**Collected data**
»»

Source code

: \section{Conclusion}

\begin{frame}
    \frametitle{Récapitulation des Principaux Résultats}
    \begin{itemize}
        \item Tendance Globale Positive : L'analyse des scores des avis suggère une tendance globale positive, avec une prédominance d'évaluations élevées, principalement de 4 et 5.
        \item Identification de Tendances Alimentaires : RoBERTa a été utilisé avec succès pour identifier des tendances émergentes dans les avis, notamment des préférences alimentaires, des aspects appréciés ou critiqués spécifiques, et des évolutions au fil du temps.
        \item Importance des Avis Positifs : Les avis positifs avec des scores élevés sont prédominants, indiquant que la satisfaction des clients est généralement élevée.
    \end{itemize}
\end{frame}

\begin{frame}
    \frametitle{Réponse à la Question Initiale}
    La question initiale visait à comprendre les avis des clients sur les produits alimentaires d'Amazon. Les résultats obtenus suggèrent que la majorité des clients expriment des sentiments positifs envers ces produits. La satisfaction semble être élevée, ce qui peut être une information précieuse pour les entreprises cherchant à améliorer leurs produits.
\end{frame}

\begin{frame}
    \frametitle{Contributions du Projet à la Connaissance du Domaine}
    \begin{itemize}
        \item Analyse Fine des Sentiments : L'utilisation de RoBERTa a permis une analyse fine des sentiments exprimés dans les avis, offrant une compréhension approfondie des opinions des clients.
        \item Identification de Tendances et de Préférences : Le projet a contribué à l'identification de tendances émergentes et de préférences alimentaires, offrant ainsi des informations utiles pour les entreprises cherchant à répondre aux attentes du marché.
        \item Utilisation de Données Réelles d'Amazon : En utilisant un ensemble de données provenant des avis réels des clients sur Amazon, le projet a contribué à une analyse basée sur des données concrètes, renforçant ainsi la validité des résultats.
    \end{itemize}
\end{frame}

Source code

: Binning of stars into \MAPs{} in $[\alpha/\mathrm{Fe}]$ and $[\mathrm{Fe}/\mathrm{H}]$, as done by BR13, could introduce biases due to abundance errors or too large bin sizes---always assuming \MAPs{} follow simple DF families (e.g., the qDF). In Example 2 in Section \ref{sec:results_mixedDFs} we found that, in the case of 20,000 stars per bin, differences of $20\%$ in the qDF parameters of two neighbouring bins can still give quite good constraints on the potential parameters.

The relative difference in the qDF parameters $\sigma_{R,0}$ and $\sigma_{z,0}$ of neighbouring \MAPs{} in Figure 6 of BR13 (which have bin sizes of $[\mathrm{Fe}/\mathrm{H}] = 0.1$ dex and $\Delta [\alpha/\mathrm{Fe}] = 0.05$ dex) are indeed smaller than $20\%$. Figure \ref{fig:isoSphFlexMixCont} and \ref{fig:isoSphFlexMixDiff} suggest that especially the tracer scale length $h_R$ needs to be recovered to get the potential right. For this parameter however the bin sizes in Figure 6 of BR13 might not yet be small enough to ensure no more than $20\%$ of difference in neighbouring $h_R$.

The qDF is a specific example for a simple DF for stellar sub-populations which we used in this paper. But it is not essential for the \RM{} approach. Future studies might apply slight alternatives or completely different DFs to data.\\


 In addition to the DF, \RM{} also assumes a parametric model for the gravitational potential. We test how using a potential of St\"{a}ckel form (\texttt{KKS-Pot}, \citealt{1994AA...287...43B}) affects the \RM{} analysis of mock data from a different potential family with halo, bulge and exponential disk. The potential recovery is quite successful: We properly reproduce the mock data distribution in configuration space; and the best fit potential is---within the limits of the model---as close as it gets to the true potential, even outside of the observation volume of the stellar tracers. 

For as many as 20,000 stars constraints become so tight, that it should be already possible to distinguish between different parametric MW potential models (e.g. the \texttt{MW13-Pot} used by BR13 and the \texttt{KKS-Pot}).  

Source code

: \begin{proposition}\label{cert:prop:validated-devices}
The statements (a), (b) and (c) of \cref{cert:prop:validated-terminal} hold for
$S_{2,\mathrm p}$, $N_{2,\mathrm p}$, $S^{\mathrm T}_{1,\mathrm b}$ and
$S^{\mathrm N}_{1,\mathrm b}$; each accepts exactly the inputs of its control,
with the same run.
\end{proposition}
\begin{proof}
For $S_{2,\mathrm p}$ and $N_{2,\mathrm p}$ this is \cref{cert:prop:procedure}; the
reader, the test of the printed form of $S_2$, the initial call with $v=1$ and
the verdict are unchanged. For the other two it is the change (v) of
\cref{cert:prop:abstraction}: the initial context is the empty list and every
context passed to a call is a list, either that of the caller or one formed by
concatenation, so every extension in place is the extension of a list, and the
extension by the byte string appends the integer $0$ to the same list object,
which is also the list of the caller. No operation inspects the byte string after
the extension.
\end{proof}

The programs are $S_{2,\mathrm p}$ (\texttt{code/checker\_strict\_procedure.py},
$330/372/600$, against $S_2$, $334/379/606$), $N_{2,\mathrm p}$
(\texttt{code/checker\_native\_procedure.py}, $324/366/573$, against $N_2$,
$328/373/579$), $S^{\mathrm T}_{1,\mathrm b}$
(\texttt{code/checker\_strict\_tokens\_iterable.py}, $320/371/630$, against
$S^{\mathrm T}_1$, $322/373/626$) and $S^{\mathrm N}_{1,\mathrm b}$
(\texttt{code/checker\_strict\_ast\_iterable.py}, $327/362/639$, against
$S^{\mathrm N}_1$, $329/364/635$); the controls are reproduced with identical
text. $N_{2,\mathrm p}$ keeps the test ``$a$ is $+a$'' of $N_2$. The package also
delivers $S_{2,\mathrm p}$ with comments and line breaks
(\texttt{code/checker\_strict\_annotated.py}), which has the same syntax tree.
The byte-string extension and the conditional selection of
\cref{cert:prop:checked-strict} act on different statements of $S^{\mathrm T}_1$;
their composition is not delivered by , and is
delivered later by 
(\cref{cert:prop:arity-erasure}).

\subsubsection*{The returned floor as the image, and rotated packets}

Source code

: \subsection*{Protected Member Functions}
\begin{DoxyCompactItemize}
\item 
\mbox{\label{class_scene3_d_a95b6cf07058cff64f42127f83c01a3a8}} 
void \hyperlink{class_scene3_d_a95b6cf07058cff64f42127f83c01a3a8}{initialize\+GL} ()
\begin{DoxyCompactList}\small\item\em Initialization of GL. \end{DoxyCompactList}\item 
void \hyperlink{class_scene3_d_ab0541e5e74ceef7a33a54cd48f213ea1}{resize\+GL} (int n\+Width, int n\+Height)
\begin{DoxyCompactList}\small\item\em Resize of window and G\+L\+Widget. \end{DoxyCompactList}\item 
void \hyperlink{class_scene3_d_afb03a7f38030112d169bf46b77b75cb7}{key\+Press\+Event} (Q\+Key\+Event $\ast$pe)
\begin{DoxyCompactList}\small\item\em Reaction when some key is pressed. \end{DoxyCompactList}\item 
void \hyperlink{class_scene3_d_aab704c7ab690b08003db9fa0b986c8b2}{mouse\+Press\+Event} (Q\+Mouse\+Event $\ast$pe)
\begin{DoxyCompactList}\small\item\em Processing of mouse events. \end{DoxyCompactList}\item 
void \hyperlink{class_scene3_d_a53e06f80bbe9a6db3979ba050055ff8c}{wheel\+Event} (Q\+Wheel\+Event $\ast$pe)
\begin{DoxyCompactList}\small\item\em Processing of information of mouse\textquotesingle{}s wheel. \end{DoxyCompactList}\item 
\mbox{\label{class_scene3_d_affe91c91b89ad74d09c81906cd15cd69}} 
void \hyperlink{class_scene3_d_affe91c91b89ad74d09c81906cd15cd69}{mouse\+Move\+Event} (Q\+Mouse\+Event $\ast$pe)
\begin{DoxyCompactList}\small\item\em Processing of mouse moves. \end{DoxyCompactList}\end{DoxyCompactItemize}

««

**HOW TO COMPLETE THIS TASK**
Copy the records above exactly, beginning at the line that contains "principalement de 4 et 5." and stopping after the line that contains "fil du temps.".

**RESPONSE BOX**
        \item Tendance Globale Positive : L'analyse des scores des avis suggère une tendance globale positive, avec une prédominance d'évaluations élevées, principalement de 4 et 5.
        \item Identification de Tendances Alimentaires : RoBERTa a été utilisé avec succès pour identifier des tendances émergentes dans les avis, notamment des préférences alimentaires, des aspects appréciés ou critiqués spécifiques, et des évolutions au fil du temps.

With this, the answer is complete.